▶ **Exercise instructions**:
In the entries below, find every line holding the string "init" and collect it.

Stored data:
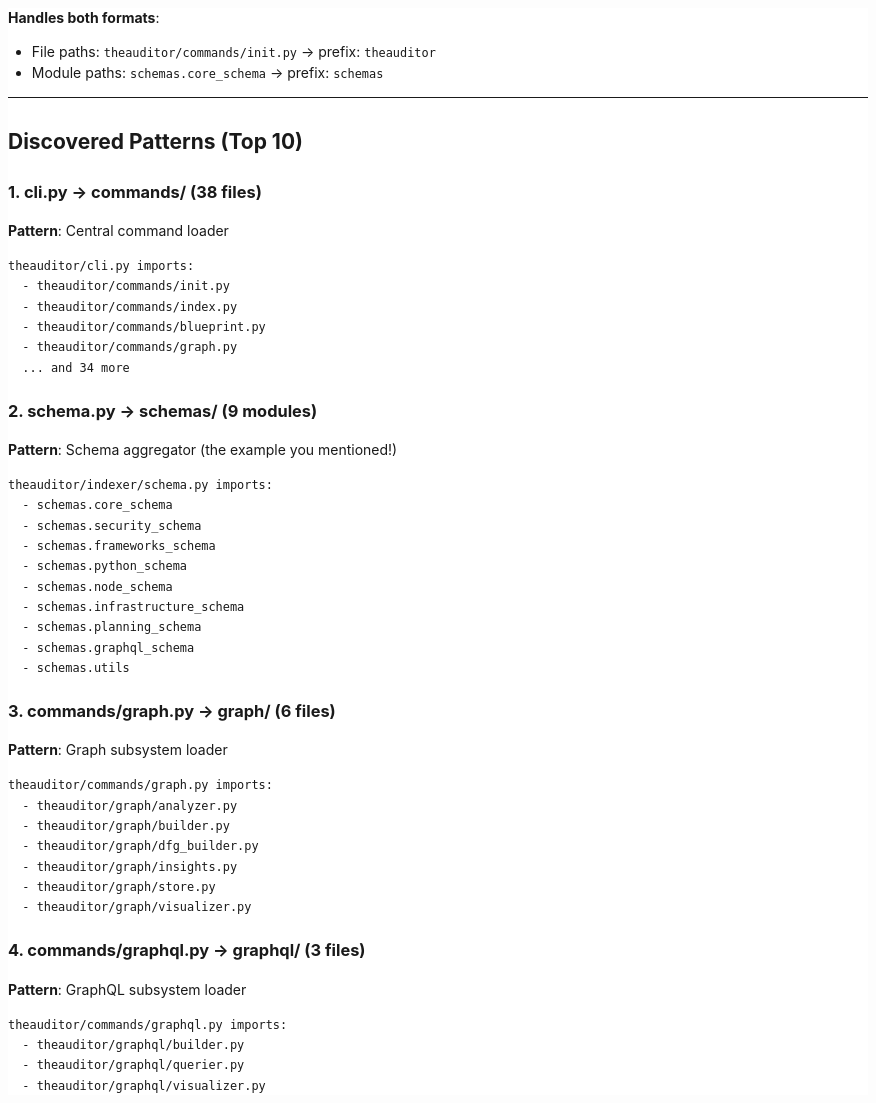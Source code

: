 **Handles both formats**:
- File paths: `theauditor/commands/init.py` → prefix: `theauditor`
- Module paths: `schemas.core_schema` → prefix: `schemas`

---

## Discovered Patterns (Top 10)

### 1. cli.py → commands/ (38 files)
**Pattern**: Central command loader
```
theauditor/cli.py imports:
  - theauditor/commands/init.py
  - theauditor/commands/index.py
  - theauditor/commands/blueprint.py
  - theauditor/commands/graph.py
  ... and 34 more
```

### 2. schema.py → schemas/ (9 modules)
**Pattern**: Schema aggregator (the example you mentioned!)
```
theauditor/indexer/schema.py imports:
  - schemas.core_schema
  - schemas.security_schema
  - schemas.frameworks_schema
  - schemas.python_schema
  - schemas.node_schema
  - schemas.infrastructure_schema
  - schemas.planning_schema
  - schemas.graphql_schema
  - schemas.utils
```

### 3. commands/graph.py → graph/ (6 files)
**Pattern**: Graph subsystem loader
```
theauditor/commands/graph.py imports:
  - theauditor/graph/analyzer.py
  - theauditor/graph/builder.py
  - theauditor/graph/dfg_builder.py
  - theauditor/graph/insights.py
  - theauditor/graph/store.py
  - theauditor/graph/visualizer.py
```

### 4. commands/graphql.py → graphql/ (3 files)
**Pattern**: GraphQL subsystem loader
```
theauditor/commands/graphql.py imports:
  - theauditor/graphql/builder.py
  - theauditor/graphql/querier.py
  - theauditor/graphql/visualizer.py
```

▶ **Answer to the exercise**:
- File paths: `theauditor/commands/init.py` → prefix: `theauditor`
  - theauditor/commands/init.py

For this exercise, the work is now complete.